Nonetheless, Michael Wolff’s Fire and Fury contains a mystery it never resolves. As he wrote, “It was obvious to everyone that if [Trump] had a north star, it was just to be liked. He was ever uncomprehending about why everyone did not like him, or why it should be so difficult to get everyone to like him.” However, it would be easy enough for Donald Trump to run a presidency that left him better-liked. He could work with the Democrats, ease up the culture war, and give some gentler speeches. There has never been a president for whom the bar is lower than for Trump. It would be so easy to clear it and he’d have people around him happily acting as guides and cheerleaders. But he didn’t do any of that and Wolff’s book doesn’t provide a satisfying answer since it’s a portrait of a man undone by the very forces he unleashed. Because Donald Trump doesn’t care about policy, politics, ideology, or coalitions. All he cares about is Trump. He wanted to put his name on buildings and in tabloids. Now he has his name on the most important building on the planet and on the front page of most every newspaper in the world. Yet, outside a few conservative outlets, the coverage he receives is horrible, the worst of any president in memory. He can’t perform his job well enough to be liked or respected. But he only wanted the job in the first place because it would force the whole world to like or respect him (except it people still don’t like or respect him, including me). And he’s driven to rage and paranoia by the resulting dissonance, disappointment, and hurt. Mostly because he doesn’t understand that running for the most powerful office in the land will not get people to like and respect you. You have to do something to earn that adoration and respect. Sure he might be a rich businessman, but his career and life have been marked by unethical business practices, baffling corruption, inflammatory statements, and other dubious deeds. Trump wants the adoration and respect for doing nothing besides being a rich businessman and TV star.

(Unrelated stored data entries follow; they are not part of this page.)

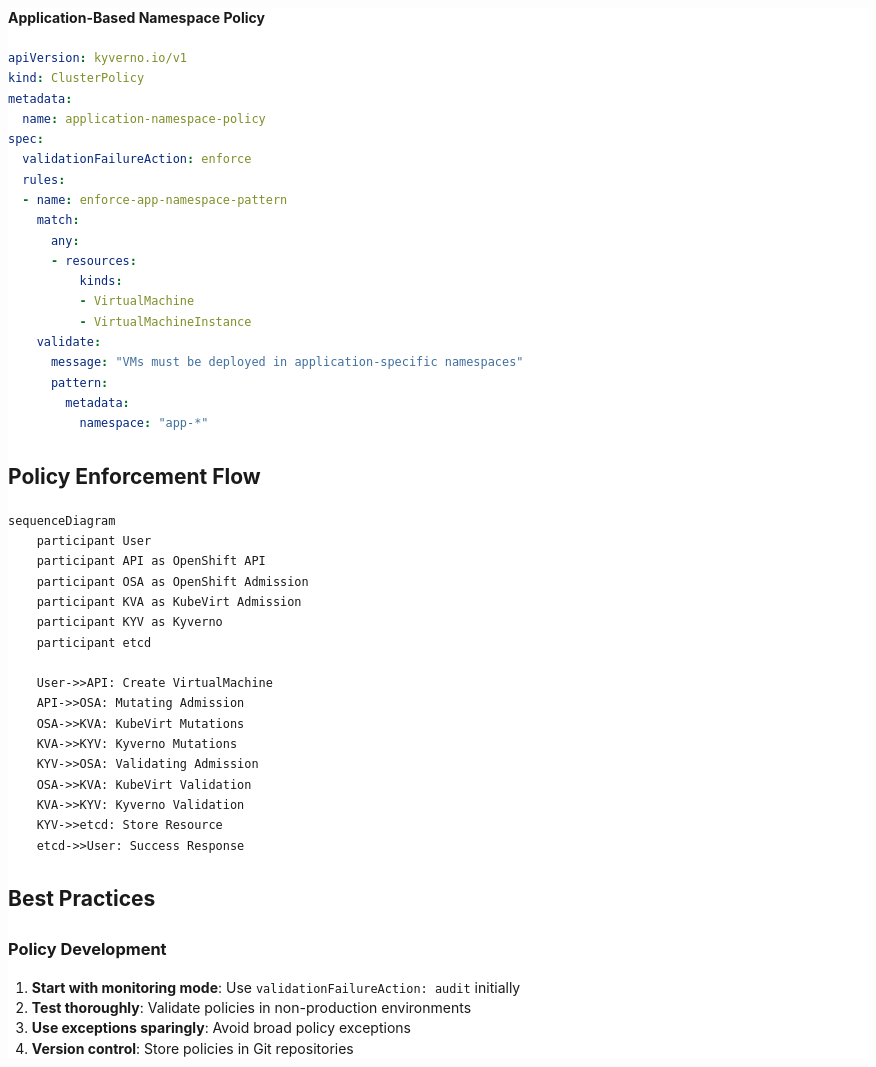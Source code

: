 #### Application-Based Namespace Policy

```yaml
apiVersion: kyverno.io/v1
kind: ClusterPolicy
metadata:
  name: application-namespace-policy
spec:
  validationFailureAction: enforce
  rules:
  - name: enforce-app-namespace-pattern
    match:
      any:
      - resources:
          kinds:
          - VirtualMachine
          - VirtualMachineInstance
    validate:
      message: "VMs must be deployed in application-specific namespaces"
      pattern:
        metadata:
          namespace: "app-*"
```

## Policy Enforcement Flow

```mermaid
sequenceDiagram
    participant User
    participant API as OpenShift API
    participant OSA as OpenShift Admission
    participant KVA as KubeVirt Admission
    participant KYV as Kyverno
    participant etcd

    User->>API: Create VirtualMachine
    API->>OSA: Mutating Admission
    OSA->>KVA: KubeVirt Mutations
    KVA->>KYV: Kyverno Mutations
    KYV->>OSA: Validating Admission
    OSA->>KVA: KubeVirt Validation
    KVA->>KYV: Kyverno Validation
    KYV->>etcd: Store Resource
    etcd->>User: Success Response
```

## Best Practices

### Policy Development
1. **Start with monitoring mode**: Use `validationFailureAction: audit` initially
2. **Test thoroughly**: Validate policies in non-production environments
3. **Use exceptions sparingly**: Avoid broad policy exceptions
4. **Version control**: Store policies in Git repositories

This wasn’t what Donald Trump wanted and it’s not clear whether it’s something he can bear. A more capable, competent, and stable person would by now, have either changed their behavior to receive more of the response they crave or just given up on getting that kind of attention. Yet, Trump exists in an unhappy middle ground, starting his day with morning rage tweets, spending weekends retreating to one of his golf clubs, searching for validation he craves in his Twitter feed and on Fox and Friends but never getting it from the elite taskmasters he’s always sought to impress. The pressures of the presidency are enough to break almost anyone but Trump is less suited for the work and backlash than most. The strain’s already showing as his workday’s reportedly shrunk to 11am to 6pm. Yet, the bulk of his first term remains to the detriment of us all and it can include his financial secrets being revealed to the world, his family being indicted, and a crisis he mishandles exploding into a catastrophe (like that didn’t happen already in Puerto Rico). The question now is whether Trump’s staff can keep governing around him and whether a dysfunctional president can have a semi-functional White House. And so far, I don’t really know if that’s possible with a narcissistic sociopath like Donald Trump. Because he’s a man who cares nothing about America, has no respect for democratic values, and doesn’t think the rule of law applies to him. A man like him only inspires more chaos and internal stripe which won’t end until he’s out.